-- INPUT follows --
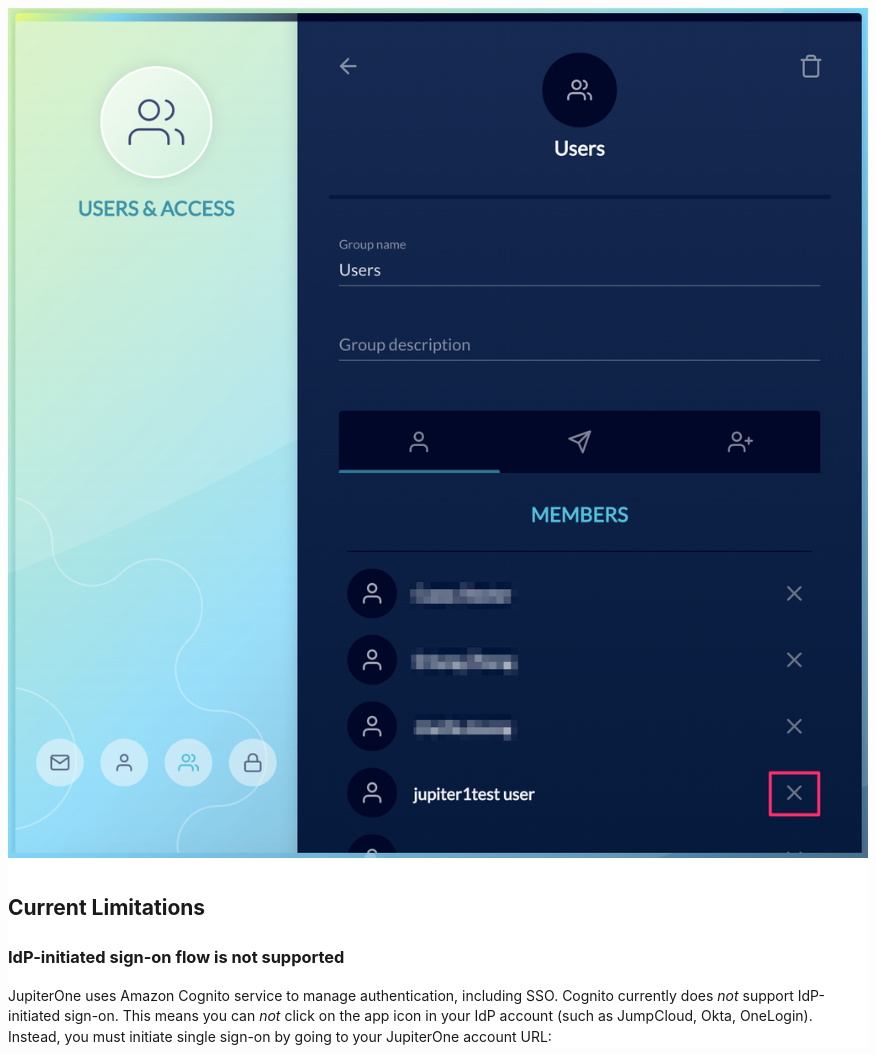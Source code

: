![remove-user](../assets/j1-remove-user.png)

## Current Limitations

### IdP-initiated sign-on flow is not supported

JupiterOne uses Amazon Cognito service to manage authentication, including SSO. Cognito currently does _not_ support IdP-initiated sign-on. This means you can _not_ click on the app icon in your IdP account (such as JumpCloud, Okta, OneLogin). Instead, you must initiate single sign-on by going to
your JupiterOne account URL:
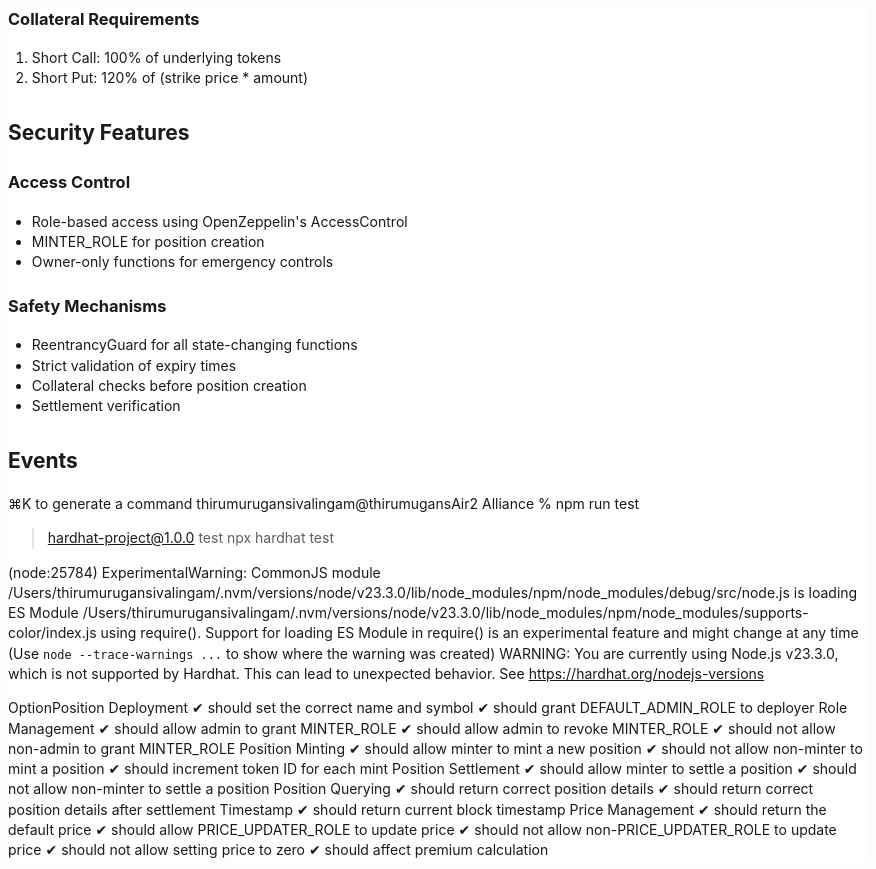 ### Collateral Requirements
1. Short Call: 100% of underlying tokens
2. Short Put: 120% of (strike price * amount)

## Security Features

### Access Control
- Role-based access using OpenZeppelin's AccessControl
- MINTER_ROLE for position creation
- Owner-only functions for emergency controls

### Safety Mechanisms
- ReentrancyGuard for all state-changing functions
- Strict validation of expiry times
- Collateral checks before position creation
- Settlement verification

## Events



⌘K to generate a command
thirumurugansivalingam@thirumugansAir2 Alliance % npm run test

> hardhat-project@1.0.0 test
> npx hardhat test

(node:25784) ExperimentalWarning: CommonJS module /Users/thirumurugansivalingam/.nvm/versions/node/v23.3.0/lib/node_modules/npm/node_modules/debug/src/node.js is loading ES Module /Users/thirumurugansivalingam/.nvm/versions/node/v23.3.0/lib/node_modules/npm/node_modules/supports-color/index.js using require().
Support for loading ES Module in require() is an experimental feature and might change at any time
(Use `node --trace-warnings ...` to show where the warning was created)
WARNING: You are currently using Node.js v23.3.0, which is not supported by Hardhat. This can lead to unexpected behavior. See https://hardhat.org/nodejs-versions




  OptionPosition
    Deployment
      ✔ should set the correct name and symbol
      ✔ should grant DEFAULT_ADMIN_ROLE to deployer
    Role Management
      ✔ should allow admin to grant MINTER_ROLE
      ✔ should allow admin to revoke MINTER_ROLE
      ✔ should not allow non-admin to grant MINTER_ROLE
    Position Minting
      ✔ should allow minter to mint a new position
      ✔ should not allow non-minter to mint a position
      ✔ should increment token ID for each mint
    Position Settlement
      ✔ should allow minter to settle a position
      ✔ should not allow non-minter to settle a position
    Position Querying
      ✔ should return correct position details
      ✔ should return correct position details after settlement
    Timestamp
      ✔ should return current block timestamp
    Price Management
      ✔ should return the default price
      ✔ should allow PRICE_UPDATER_ROLE to update price
      ✔ should not allow non-PRICE_UPDATER_ROLE to update price
      ✔ should not allow setting price to zero
      ✔ should affect premium calculation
-- INPUT concluded --
* WORK REQUEST *
Please return each line of the data above in which the word "using" occurs.

* RESULT OF THIS EXERCISE *
- Role-based access using OpenZeppelin's AccessControl
(node:25784) ExperimentalWarning: CommonJS module /Users/thirumurugansivalingam/.nvm/versions/node/v23.3.0/lib/node_modules/npm/node_modules/debug/src/node.js is loading ES Module /Users/thirumurugansivalingam/.nvm/versions/node/v23.3.0/lib/node_modules/npm/node_modules/supports-color/index.js using require().
WARNING: You are currently using Node.js v23.3.0, which is not supported by Hardhat. This can lead to unexpected behavior. See https://hardhat.org/nodejs-versions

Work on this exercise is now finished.